Now let’s imagine another scenario, one in which we give the computer no training and don’t even tell it that all of these unfamiliar handwritten symbols are numerals. This is “unsupervised” machine learning—the computer has to figure out what it’s looking at on its own. If the computer does its job, it will be able to figure out that it’s dealing with 10 distinct symbols, each of which might have a bunch of slight variations. Even so, it should hopefully be able to put the symbols into the appropriate categories—everything that looks like a “1” goes into one bucket, all of the “2”s go into another, and so forth.

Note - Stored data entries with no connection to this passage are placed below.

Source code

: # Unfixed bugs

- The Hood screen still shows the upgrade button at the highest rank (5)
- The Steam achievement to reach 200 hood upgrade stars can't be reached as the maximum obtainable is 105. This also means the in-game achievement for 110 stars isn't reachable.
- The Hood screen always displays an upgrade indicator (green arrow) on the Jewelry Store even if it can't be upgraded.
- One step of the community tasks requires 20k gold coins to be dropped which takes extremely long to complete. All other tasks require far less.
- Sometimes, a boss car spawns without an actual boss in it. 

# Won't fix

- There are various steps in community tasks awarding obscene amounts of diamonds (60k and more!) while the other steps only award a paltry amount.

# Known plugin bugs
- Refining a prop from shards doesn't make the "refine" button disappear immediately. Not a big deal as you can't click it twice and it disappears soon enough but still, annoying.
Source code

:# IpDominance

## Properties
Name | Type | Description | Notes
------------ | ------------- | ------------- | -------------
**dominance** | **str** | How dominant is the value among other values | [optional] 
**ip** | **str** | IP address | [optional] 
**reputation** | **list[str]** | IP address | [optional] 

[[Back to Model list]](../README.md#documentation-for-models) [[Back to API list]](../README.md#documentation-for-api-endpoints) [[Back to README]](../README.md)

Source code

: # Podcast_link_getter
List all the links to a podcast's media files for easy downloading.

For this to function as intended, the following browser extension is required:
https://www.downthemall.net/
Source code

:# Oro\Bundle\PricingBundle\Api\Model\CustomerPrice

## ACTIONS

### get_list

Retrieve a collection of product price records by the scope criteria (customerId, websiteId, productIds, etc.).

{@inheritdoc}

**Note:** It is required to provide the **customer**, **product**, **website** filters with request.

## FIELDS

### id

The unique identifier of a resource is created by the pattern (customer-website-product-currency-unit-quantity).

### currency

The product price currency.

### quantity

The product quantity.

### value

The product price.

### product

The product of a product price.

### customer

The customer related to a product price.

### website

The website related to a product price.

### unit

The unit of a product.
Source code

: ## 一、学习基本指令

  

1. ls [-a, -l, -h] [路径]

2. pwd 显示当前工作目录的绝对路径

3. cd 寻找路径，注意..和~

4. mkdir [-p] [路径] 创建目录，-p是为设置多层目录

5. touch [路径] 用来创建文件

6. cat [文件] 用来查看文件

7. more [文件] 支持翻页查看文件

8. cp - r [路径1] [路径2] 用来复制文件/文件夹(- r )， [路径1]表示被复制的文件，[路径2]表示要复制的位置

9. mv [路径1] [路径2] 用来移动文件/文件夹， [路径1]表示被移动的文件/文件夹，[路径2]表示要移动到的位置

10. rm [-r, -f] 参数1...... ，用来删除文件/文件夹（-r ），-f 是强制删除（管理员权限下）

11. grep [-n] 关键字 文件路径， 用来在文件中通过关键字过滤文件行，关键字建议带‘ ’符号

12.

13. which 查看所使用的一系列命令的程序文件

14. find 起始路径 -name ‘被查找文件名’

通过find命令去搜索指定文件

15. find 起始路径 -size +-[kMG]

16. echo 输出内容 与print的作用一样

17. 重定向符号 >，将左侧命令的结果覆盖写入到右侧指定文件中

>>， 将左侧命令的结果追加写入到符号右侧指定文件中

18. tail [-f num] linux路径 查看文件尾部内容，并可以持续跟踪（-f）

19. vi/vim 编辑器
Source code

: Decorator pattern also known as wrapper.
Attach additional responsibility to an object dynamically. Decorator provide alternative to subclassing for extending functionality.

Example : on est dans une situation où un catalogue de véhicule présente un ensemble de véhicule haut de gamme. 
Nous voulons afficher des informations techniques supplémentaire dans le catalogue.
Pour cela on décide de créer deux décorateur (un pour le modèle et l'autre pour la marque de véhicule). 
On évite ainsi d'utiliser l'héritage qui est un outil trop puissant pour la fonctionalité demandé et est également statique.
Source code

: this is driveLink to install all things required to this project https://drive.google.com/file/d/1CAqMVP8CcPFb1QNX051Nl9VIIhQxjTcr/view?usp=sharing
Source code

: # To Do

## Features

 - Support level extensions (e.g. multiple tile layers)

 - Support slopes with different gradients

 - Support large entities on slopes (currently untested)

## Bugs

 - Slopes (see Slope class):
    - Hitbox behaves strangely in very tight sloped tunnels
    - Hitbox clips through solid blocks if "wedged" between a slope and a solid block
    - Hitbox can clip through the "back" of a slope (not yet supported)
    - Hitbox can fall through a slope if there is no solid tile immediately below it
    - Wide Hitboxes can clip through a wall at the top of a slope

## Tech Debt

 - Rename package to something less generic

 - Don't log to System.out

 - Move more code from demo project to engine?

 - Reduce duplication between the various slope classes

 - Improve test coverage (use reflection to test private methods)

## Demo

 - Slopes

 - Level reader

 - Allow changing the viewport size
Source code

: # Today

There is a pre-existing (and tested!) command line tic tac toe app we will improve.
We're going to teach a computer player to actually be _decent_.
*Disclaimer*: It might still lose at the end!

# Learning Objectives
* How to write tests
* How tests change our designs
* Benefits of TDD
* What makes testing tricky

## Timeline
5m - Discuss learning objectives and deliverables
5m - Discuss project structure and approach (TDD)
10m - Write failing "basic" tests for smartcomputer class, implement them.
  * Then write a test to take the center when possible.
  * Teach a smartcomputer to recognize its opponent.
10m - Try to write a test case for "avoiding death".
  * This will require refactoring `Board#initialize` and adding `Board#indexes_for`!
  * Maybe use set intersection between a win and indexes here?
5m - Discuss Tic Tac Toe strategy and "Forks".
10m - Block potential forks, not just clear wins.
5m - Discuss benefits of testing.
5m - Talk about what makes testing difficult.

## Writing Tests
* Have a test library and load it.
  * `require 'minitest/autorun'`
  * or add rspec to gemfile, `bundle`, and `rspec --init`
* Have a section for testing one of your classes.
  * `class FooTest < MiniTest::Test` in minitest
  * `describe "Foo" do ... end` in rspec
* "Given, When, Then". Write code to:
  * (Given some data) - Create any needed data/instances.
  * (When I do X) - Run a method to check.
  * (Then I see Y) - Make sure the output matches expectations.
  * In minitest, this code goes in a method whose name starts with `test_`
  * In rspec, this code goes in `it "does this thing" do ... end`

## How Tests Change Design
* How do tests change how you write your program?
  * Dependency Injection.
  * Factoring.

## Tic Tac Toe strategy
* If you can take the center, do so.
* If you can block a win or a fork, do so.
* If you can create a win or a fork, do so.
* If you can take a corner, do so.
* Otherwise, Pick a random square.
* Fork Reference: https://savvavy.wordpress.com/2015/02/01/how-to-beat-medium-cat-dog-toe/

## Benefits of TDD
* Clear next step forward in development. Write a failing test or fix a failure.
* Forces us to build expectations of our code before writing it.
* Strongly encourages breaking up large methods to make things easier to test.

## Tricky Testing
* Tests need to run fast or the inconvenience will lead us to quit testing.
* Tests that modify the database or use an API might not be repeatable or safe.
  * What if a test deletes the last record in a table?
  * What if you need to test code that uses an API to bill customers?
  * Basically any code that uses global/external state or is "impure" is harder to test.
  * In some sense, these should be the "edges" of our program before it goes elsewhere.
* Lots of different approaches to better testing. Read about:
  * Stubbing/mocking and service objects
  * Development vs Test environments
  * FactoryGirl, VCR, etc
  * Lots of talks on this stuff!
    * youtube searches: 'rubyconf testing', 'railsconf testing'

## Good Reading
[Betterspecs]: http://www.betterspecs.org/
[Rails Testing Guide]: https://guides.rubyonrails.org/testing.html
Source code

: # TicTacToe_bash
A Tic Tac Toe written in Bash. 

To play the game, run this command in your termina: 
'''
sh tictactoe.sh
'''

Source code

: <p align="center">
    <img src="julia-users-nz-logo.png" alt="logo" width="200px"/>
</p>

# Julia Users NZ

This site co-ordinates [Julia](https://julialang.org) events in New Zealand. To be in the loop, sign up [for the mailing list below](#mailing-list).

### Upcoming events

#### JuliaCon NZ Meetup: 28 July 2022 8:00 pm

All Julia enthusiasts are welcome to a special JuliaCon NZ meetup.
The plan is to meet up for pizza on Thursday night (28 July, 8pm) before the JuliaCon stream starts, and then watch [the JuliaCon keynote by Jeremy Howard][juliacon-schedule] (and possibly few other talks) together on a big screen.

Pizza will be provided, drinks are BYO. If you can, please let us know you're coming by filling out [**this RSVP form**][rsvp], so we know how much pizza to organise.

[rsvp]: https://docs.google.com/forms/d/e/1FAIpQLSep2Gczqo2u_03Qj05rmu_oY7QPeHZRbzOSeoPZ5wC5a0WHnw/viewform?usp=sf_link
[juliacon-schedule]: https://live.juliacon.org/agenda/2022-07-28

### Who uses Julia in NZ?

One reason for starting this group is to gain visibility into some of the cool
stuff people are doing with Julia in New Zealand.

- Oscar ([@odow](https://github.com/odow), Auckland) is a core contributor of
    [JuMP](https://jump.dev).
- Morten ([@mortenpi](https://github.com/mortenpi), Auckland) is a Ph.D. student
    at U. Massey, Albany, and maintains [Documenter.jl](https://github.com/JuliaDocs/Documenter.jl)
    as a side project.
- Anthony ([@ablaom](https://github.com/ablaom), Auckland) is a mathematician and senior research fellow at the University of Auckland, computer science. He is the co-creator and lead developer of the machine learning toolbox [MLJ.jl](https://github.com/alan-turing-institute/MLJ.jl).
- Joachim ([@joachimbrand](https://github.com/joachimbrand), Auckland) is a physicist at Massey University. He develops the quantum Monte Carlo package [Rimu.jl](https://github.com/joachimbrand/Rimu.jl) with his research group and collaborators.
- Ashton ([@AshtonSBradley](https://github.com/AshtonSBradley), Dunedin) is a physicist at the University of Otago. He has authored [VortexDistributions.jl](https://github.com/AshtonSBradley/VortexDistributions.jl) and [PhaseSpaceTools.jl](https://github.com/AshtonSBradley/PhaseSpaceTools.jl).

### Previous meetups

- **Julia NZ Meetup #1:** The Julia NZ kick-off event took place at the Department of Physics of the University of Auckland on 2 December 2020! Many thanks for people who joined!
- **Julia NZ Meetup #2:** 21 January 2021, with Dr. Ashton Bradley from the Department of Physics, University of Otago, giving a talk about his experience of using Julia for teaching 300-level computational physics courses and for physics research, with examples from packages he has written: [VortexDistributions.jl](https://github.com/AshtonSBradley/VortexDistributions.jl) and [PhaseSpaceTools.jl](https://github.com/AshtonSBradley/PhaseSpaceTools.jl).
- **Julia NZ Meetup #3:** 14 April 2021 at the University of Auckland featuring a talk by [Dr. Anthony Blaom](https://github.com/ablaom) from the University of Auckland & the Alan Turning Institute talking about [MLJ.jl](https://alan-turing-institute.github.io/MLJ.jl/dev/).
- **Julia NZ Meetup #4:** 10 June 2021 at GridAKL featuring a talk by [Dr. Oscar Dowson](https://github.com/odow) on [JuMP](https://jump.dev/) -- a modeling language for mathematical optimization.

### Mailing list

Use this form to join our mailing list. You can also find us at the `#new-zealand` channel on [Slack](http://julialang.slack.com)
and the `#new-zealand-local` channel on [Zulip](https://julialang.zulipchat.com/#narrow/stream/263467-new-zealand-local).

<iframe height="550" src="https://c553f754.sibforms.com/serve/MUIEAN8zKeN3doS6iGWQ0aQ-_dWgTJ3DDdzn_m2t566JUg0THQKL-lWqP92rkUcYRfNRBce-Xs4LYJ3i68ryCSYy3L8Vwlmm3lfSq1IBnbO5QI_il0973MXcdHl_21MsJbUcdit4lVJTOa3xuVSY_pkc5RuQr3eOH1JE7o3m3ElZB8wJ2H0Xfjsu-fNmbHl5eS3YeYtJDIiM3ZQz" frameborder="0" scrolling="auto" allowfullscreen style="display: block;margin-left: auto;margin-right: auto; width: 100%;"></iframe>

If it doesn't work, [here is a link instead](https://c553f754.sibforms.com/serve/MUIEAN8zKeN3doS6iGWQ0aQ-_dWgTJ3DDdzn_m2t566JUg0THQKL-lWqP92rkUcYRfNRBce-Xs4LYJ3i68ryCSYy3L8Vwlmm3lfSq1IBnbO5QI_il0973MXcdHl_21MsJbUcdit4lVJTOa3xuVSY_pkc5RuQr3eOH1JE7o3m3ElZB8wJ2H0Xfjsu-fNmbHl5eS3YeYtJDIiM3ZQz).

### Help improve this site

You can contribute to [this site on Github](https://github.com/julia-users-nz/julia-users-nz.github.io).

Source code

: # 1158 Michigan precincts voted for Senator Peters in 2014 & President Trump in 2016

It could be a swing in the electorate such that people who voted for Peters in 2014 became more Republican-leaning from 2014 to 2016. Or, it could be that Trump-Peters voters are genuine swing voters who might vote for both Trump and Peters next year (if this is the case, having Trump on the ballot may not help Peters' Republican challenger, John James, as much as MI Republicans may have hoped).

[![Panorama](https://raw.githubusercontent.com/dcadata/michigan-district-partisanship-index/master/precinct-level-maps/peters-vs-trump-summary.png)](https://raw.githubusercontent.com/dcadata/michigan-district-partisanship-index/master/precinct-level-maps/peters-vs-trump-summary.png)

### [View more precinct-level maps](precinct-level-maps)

In this example, humans would do just as well as computers, if not better. We would notice that there were 10 symbols (even if we didn’t know what they meant), and we could sort them ourselves assuming we have enough time and patience. Unsupervised learning gets more interesting when the machines find patterns we could never identify ourselves. Most of the top contenders for the Netflix prize, for example, didn’t build their recommendation engines using preconceived ideas of genre and taste in film. They just trained a computer to look for whatever patterns showed up, no matter how unexpected or obscure.
Most of the rest of Stanford’s machine-learning course is devoted to learning how to write these sorts of algorithms. I don’t yet have the programming chops to write my own unsupervised code without the direct supervision of the instructors, but I’ve started thinking about different subject areas where such programs would be illuminating.
Let’s say you were asked to take your favorite sport and divide the teams into two categories based on their style of play, ignoring structural groupings like leagues and divisions. As a baseball fan, my instinct would be to divide the major leagues into teams that emphasize pitching and those that focus on hitting. A football fan might divide the NFL into running teams and passing teams, and a basketball watcher could group the NBA into teams that run the floor and those that play at a slow pace.
Once we make it three categories, those obvious dichotomies are no longer as useful. Perhaps you could divide Major League Baseball into young teams, middle-aged teams, and ballclubs full of grizzled veterans. OK, now let’s ratchet up the assignment to five categories, or 10, or 20. Now would be a good time to stock up on graph paper.
To figure out how to divide baseball teams into one of five categories, I would feed the computer a huge mess of data—say, 100 different statistical categories for each team—and let it group them the same way it would group handwritten numbers, searching for similarities in the data. If there is a way to split teams into five groups, the machine will find it.
Until this week, this class had dealt primarily with cases where we wanted the computer to help us guess some predetermined piece of information. This was all interesting, but the goal was a little too practical for me. I wanted to take this course to develop a better understanding of how machines learn. This week helped satisfy that curiosity immensely, to the point that I think a lesson on unsupervised learning should come earlier in future semesters. For whatever reason, it’s innately human to want to categorize things. Learning how machines can help us do that, and without any of our biases and blind spots, is tremendously exciting.